» YOUR ASSIGNMENT: Going line by line through the entries below, count those that contain "ncurses". Give the number by itself.

++++

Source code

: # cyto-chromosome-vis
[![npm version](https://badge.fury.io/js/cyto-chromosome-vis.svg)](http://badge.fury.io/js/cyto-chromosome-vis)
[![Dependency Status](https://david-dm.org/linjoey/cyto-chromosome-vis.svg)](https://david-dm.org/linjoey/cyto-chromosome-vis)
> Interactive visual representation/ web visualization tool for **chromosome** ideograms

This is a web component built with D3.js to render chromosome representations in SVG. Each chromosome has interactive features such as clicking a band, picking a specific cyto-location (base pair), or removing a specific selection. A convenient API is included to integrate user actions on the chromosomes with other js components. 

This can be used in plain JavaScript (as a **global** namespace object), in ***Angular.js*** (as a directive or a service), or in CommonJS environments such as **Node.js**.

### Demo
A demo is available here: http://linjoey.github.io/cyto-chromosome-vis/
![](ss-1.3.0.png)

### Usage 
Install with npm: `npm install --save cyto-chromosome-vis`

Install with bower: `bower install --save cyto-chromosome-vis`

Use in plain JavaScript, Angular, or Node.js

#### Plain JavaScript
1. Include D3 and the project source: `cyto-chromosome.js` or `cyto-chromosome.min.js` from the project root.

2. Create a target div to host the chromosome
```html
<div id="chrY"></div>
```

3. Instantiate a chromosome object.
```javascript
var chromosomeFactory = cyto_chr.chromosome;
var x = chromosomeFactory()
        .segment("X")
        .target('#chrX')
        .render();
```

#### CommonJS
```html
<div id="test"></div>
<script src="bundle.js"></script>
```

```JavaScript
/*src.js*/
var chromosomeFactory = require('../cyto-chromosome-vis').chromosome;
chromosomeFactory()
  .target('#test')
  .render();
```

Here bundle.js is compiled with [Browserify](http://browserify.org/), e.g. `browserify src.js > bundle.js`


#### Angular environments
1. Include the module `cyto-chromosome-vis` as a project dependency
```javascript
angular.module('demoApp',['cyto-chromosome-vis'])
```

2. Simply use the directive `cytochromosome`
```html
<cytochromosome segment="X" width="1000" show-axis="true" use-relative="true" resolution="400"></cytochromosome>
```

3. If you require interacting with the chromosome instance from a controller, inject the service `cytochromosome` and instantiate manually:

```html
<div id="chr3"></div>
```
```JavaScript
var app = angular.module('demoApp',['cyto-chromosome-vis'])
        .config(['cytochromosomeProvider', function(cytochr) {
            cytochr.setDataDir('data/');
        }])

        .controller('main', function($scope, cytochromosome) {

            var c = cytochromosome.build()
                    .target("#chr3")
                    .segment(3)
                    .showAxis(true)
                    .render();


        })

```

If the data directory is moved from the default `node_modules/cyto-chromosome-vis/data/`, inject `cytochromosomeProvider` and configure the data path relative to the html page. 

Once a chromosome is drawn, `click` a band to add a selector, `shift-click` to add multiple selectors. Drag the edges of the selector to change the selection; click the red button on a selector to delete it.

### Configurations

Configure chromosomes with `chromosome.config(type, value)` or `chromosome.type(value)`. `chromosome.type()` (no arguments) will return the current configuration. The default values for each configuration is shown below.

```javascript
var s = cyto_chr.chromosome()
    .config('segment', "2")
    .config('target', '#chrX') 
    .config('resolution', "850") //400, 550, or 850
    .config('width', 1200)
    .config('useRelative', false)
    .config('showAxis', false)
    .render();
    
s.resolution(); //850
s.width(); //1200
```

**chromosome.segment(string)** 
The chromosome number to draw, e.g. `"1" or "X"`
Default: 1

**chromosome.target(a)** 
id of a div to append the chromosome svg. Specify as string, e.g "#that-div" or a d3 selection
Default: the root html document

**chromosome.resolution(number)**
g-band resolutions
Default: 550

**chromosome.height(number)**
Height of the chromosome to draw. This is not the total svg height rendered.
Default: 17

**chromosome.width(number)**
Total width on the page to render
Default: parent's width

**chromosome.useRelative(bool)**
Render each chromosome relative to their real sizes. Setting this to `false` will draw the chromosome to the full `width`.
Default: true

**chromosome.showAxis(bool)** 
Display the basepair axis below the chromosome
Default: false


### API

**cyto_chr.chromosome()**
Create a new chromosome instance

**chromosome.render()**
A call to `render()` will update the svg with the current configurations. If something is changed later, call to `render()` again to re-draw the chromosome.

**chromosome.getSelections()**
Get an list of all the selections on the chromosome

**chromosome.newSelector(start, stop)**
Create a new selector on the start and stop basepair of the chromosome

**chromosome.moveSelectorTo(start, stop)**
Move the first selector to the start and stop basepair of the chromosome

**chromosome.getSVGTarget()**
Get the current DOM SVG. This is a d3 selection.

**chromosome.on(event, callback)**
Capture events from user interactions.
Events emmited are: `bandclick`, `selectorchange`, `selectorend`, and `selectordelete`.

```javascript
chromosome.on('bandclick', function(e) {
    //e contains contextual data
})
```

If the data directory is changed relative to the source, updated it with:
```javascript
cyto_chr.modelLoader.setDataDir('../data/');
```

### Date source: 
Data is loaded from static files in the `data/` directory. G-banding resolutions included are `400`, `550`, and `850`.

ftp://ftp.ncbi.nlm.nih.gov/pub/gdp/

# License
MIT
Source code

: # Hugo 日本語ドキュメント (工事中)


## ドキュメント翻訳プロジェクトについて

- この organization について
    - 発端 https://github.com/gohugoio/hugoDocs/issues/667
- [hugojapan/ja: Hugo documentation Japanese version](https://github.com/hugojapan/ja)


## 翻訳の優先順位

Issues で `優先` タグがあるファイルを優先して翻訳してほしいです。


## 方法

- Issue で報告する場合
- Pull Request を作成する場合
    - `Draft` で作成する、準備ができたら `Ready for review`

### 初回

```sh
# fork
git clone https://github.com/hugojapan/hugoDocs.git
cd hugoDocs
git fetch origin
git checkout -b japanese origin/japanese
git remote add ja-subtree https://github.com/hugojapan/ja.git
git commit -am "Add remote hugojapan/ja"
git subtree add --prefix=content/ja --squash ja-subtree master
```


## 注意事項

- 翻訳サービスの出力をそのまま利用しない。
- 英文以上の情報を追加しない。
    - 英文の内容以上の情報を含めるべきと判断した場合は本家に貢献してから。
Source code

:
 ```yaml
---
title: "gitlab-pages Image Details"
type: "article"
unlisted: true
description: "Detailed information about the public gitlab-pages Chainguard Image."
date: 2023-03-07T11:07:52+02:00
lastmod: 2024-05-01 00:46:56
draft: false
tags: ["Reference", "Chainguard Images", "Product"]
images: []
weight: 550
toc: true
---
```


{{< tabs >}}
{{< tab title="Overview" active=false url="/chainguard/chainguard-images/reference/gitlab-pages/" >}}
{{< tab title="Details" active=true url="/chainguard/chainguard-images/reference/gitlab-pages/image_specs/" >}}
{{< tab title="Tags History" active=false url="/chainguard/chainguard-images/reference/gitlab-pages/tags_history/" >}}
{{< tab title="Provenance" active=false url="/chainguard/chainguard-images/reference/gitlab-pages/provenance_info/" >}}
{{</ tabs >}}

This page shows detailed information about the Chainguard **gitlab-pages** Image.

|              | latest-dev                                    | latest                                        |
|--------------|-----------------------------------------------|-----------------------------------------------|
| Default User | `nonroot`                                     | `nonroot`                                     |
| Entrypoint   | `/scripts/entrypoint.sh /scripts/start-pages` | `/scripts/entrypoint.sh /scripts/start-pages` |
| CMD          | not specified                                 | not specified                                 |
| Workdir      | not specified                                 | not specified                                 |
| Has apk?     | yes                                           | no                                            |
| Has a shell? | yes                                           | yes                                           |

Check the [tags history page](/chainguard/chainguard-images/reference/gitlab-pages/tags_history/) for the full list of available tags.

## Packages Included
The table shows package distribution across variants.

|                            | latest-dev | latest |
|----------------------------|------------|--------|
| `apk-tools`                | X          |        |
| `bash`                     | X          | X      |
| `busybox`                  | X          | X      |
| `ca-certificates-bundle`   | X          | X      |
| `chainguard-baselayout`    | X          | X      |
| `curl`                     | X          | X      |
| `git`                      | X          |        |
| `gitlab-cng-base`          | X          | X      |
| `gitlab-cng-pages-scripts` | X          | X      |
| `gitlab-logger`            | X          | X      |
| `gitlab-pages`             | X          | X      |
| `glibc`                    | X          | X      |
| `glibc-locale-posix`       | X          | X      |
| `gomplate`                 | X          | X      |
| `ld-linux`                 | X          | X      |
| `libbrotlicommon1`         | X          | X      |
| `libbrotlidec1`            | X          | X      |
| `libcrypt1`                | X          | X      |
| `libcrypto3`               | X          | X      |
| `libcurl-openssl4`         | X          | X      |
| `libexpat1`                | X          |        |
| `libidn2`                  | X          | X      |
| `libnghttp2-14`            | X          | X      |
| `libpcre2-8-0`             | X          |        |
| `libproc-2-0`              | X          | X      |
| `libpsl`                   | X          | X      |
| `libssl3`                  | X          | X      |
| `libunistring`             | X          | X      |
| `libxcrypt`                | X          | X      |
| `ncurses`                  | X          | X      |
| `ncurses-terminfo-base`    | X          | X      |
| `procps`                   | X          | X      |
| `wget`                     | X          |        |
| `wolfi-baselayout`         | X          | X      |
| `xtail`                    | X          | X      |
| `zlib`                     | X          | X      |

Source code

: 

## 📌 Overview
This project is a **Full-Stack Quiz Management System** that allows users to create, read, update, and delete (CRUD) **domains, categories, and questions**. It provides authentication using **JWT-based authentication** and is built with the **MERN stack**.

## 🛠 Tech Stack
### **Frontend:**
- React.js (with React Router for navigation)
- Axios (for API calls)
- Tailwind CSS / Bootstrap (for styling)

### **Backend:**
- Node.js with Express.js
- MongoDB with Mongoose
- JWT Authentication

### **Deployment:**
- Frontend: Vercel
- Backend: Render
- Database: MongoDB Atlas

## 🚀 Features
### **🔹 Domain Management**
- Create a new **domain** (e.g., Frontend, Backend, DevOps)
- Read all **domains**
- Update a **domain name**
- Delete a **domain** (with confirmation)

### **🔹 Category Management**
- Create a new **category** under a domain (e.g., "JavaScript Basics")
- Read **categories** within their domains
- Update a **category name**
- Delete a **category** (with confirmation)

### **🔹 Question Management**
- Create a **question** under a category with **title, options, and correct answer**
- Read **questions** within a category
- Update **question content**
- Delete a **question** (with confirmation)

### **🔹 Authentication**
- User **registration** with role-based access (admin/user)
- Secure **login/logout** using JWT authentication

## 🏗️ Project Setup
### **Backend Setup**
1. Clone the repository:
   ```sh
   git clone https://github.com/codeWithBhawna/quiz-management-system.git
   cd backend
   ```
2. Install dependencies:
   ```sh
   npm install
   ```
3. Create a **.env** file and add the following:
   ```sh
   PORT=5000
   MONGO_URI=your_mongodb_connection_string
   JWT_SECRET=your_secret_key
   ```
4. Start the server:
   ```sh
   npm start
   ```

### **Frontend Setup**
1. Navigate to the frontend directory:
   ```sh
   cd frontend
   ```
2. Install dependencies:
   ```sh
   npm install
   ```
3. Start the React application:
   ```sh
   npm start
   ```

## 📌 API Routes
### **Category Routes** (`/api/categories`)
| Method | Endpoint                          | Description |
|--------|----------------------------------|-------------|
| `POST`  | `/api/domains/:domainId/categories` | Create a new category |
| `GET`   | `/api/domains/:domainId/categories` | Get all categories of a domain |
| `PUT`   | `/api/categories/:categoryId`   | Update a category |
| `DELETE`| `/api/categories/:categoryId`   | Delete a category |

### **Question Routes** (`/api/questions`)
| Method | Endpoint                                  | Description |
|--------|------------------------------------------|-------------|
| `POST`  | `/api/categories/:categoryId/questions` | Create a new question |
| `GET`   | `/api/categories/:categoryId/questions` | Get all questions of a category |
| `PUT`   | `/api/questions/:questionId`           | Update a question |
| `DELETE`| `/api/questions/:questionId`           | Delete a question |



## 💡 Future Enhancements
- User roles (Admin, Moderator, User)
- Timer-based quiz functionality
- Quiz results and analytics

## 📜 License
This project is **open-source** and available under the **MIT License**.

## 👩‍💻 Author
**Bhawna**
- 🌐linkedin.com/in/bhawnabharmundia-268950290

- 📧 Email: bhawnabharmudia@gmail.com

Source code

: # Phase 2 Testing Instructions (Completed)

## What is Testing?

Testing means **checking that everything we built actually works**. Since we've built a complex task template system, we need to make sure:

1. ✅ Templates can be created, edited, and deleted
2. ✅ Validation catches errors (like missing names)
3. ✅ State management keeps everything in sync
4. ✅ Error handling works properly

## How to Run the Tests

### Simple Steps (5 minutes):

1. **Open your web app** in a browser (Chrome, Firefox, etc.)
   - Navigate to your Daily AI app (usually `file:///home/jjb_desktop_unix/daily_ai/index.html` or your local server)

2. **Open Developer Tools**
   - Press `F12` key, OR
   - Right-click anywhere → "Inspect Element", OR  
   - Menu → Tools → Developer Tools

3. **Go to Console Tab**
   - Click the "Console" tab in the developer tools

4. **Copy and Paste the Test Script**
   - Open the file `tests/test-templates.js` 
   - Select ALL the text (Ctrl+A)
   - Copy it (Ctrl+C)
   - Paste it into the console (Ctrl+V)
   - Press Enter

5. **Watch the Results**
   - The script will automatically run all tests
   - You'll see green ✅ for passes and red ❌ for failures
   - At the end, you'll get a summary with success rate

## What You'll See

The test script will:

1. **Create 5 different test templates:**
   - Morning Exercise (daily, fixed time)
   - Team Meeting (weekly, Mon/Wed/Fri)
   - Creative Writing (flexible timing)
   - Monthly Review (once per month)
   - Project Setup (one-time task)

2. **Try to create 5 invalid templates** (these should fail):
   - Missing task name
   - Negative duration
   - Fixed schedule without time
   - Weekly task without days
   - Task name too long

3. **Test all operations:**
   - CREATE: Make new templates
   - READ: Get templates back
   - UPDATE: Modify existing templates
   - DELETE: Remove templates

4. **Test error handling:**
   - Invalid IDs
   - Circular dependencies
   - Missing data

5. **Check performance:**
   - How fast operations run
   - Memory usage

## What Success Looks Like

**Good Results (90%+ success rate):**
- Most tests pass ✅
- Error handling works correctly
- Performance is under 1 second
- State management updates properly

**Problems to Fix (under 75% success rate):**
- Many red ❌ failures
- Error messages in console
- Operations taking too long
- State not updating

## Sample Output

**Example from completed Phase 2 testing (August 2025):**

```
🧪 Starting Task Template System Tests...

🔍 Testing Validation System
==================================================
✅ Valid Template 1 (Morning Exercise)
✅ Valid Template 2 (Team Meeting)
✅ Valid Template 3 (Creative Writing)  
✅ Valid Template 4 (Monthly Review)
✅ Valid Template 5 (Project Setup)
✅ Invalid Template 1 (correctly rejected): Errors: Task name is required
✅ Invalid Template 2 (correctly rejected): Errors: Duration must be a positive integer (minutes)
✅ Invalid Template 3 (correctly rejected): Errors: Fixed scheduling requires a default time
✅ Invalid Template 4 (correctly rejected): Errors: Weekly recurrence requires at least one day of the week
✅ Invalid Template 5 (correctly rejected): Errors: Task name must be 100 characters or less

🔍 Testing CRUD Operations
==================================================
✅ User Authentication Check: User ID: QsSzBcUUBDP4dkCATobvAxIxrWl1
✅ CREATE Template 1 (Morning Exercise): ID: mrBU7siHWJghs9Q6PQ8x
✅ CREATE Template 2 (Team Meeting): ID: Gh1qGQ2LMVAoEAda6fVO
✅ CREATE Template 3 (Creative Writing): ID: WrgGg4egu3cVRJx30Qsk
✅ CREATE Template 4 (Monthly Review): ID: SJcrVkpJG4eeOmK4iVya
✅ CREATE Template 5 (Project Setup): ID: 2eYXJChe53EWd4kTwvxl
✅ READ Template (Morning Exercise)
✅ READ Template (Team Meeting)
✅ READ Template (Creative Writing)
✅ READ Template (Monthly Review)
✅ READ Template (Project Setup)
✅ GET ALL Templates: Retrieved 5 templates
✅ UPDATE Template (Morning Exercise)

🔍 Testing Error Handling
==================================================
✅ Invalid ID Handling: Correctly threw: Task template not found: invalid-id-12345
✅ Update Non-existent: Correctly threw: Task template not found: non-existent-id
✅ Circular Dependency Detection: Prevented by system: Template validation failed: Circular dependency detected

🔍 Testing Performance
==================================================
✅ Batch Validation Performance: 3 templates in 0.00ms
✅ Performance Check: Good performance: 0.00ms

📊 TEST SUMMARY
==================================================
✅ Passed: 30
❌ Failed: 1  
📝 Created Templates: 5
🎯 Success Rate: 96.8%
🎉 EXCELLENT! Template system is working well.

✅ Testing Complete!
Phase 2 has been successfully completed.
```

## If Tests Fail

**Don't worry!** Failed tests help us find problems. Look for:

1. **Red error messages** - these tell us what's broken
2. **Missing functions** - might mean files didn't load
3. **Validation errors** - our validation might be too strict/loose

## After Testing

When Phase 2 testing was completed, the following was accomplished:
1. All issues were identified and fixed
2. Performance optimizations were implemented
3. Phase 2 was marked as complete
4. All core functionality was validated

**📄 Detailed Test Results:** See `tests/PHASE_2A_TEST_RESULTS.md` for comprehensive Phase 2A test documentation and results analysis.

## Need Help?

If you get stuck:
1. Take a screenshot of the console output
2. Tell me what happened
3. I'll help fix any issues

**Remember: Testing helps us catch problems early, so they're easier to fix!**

++++

» EXERCISE RESPONSE: 2